■ Exercise requirements
Which lines below hold the word "https"? Copy all of them.

■ Entries shown

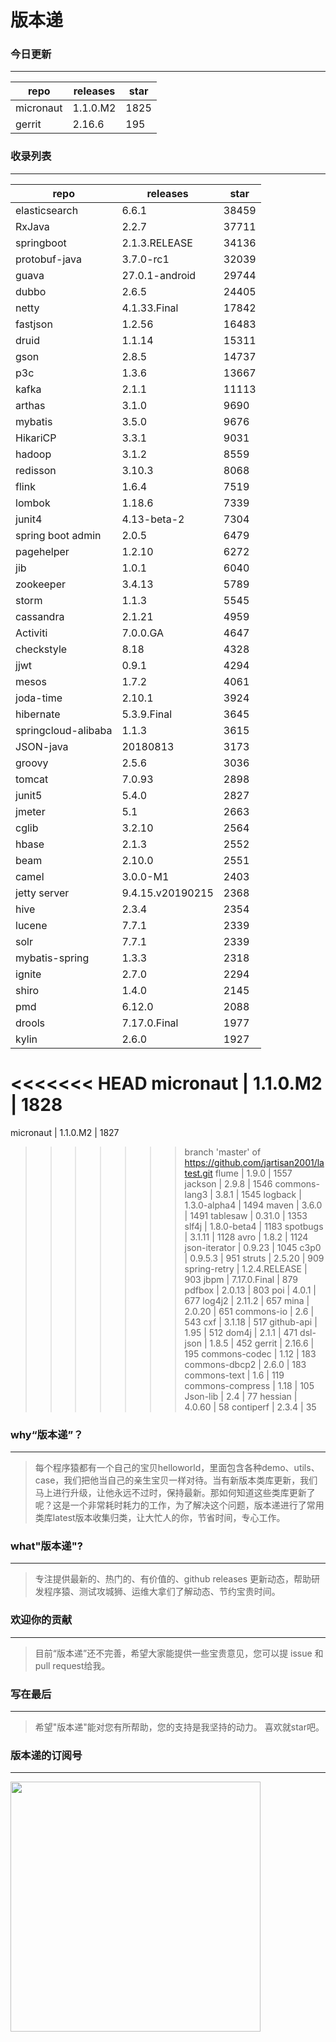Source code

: # 版本递

### 今日更新
---
repo | releases | star
---|---|---
micronaut | 1.1.0.M2 | 1825
gerrit | 2.16.6 | 195

### 收录列表
---
repo | releases | star
---|---|---
elasticsearch | 6.6.1 | 38459 
RxJava | 2.2.7 | 37711 
springboot | 2.1.3.RELEASE | 34136 
protobuf-java | 3.7.0-rc1 | 32039 
guava | 27.0.1-android | 29744 
dubbo | 2.6.5 | 24405 
netty | 4.1.33.Final | 17842 
fastjson | 1.2.56 | 16483 
druid | 1.1.14 | 15311 
gson | 2.8.5 | 14737 
p3c | 1.3.6 | 13667 
kafka | 2.1.1 | 11113 
arthas | 3.1.0 | 9690 
mybatis | 3.5.0 | 9676 
HikariCP | 3.3.1 | 9031 
hadoop | 3.1.2 | 8559 
redisson | 3.10.3 | 8068 
flink | 1.6.4 | 7519 
lombok | 1.18.6 | 7339 
junit4 | 4.13-beta-2 | 7304 
spring boot admin | 2.0.5 | 6479 
pagehelper | 1.2.10 | 6272 
jib | 1.0.1 | 6040 
zookeeper | 3.4.13 | 5789 
storm | 1.1.3 | 5545 
cassandra | 2.1.21 | 4959 
Activiti | 7.0.0.GA | 4647 
checkstyle | 8.18 | 4328 
jjwt | 0.9.1 | 4294 
mesos | 1.7.2 | 4061 
joda-time | 2.10.1 | 3924 
hibernate | 5.3.9.Final | 3645 
springcloud-alibaba | 1.1.3 | 3615 
JSON-java | 20180813 | 3173 
groovy | 2.5.6 | 3036 
tomcat | 7.0.93 | 2898 
junit5 | 5.4.0 | 2827 
jmeter | 5.1 | 2663 
cglib | 3.2.10 | 2564 
hbase | 2.1.3 | 2552 
beam | 2.10.0 | 2551 
camel | 3.0.0-M1 | 2403 
jetty server | 9.4.15.v20190215 | 2368 
hive | 2.3.4 | 2354 
lucene | 7.7.1 | 2339 
solr | 7.7.1 | 2339 
mybatis-spring | 1.3.3 | 2318 
ignite | 2.7.0 | 2294 
shiro | 1.4.0 | 2145 
pmd | 6.12.0 | 2088 
drools | 7.17.0.Final | 1977 
kylin | 2.6.0 | 1927 
<<<<<<< HEAD
micronaut | 1.1.0.M2 | 1828 
=======
micronaut | 1.1.0.M2 | 1827 
>>>>>>> branch 'master' of https://github.com/jartisan2001/latest.git
flume | 1.9.0 | 1557 
jackson | 2.9.8 | 1546 
commons-lang3 | 3.8.1 | 1545 
logback | 1.3.0-alpha4 | 1494 
maven | 3.6.0 | 1491 
tablesaw | 0.31.0 | 1353 
slf4j | 1.8.0-beta4 | 1183 
spotbugs | 3.1.11 | 1128 
avro | 1.8.2 | 1124 
json-iterator | 0.9.23 | 1045 
c3p0 | 0.9.5.3 | 951 
struts | 2.5.20 | 909 
spring-retry | 1.2.4.RELEASE | 903 
jbpm | 7.17.0.Final | 879 
pdfbox | 2.0.13 | 803 
poi | 4.0.1 | 677 
log4j2 | 2.11.2 | 657 
mina | 2.0.20 | 651 
commons-io | 2.6 | 543 
cxf | 3.1.18 | 517 
github-api | 1.95 | 512 
dom4j | 2.1.1 | 471 
dsl-json | 1.8.5 | 452 
gerrit | 2.16.6 | 195 
commons-codec | 1.12 | 183 
commons-dbcp2 | 2.6.0 | 183 
commons-text | 1.6 | 119 
commons-compress | 1.18 | 105 
Json-lib | 2.4 | 77 
hessian | 4.0.60 | 58 
contiperf | 2.3.4 | 35 

### why“版本递”？
--- 
>每个程序猿都有一个自己的宝贝helloworld，里面包含各种demo、utils、case，我们把他当自己的亲生宝贝一样对待。当有新版本类库更新，我们马上进行升级，让他永远不过时，保持最新。那如何知道这些类库更新了呢？这是一个非常耗时耗力的工作，为了解决这个问题，版本递进行了常用类库latest版本收集归类，让大忙人的你，节省时间，专心工作。


### what"版本递"?
---
> 专注提供最新的、热门的、有价值的、github releases 更新动态，帮助研发程序猿、测试攻城狮、运维大拿们了解动态、节约宝贵时间。

### 欢迎你的贡献
---
> 目前“版本递”还不完善，希望大家能提供一些宝贵意见，您可以提 issue 和 pull request给我。


### 写在最后
---
> 希望"版本递"能对您有所帮助，您的支持是我坚持的动力。
> 喜欢就star吧。

### 版本递的订阅号
---
<img src="https://github.com/jartisan2001/greleases/blob/master/Image.jpg" width="400" hegiht="400" align=left />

■ Exercise output
>>>>>>> branch 'master' of https://github.com/jartisan2001/latest.git
<img src="https://github.com/jartisan2001/greleases/blob/master/Image.jpg" width="400" hegiht="400" align=left />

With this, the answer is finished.